--- ENTRIES SUPPLIED Enclosed Below ---
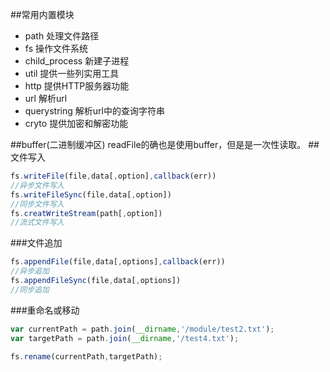 ##常用内置模块
- path 处理文件路径
- fs 操作文件系统
- child_process 新建子进程
- util 提供一些列实用工具
- http 提供HTTP服务器功能
- url 解析url
- querystring 解析url中的查询字符串
- cryto 提供加密和解密功能

##buffer(二进制缓冲区)
readFile的确也是使用buffer，但是是一次性读取。
##文件写入

```js
fs.writeFile(file,data[,option],callback(err))
//异步文件写入
fs.writeFileSync(file,data[,option])
//同步文件写入
fs.creatWriteStream(path[,option])
//流式文件写入
```
###文件追加

```js
fs.appendFile(file,data[,options],callback(err))
//异步追加
fs.appendFileSync(file,data[,options])
//同步追加
```
###重命名或移动
```js
var currentPath = path.join(__dirname,'/module/test2.txt');
var targetPath = path.join(__dirname,'/test4.txt');

fs.rename(currentPath,targetPath);
```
--- End of Enclosed ENTRIES SUPPLIED ---
Go to the line containing "- util 提供一些列实用工具" in the listing. Print it and every line through the last one, exactly and with nothing more.

RESPONSE:
- util 提供一些列实用工具
- http 提供HTTP服务器功能
- url 解析url
- querystring 解析url中的查询字符串
- cryto 提供加密和解密功能

##buffer(二进制缓冲区)
readFile的确也是使用buffer，但是是一次性读取。
##文件写入

```js
fs.writeFile(file,data[,option],callback(err))
//异步文件写入
fs.writeFileSync(file,data[,option])
//同步文件写入
fs.creatWriteStream(path[,option])
//流式文件写入
```
###文件追加

```js
fs.appendFile(file,data[,options],callback(err))
//异步追加
fs.appendFileSync(file,data[,options])
//同步追加
```
###重命名或移动
```js
var currentPath = path.join(__dirname,'/module/test2.txt');
var targetPath = path.join(__dirname,'/test4.txt');

fs.rename(currentPath,targetPath);
```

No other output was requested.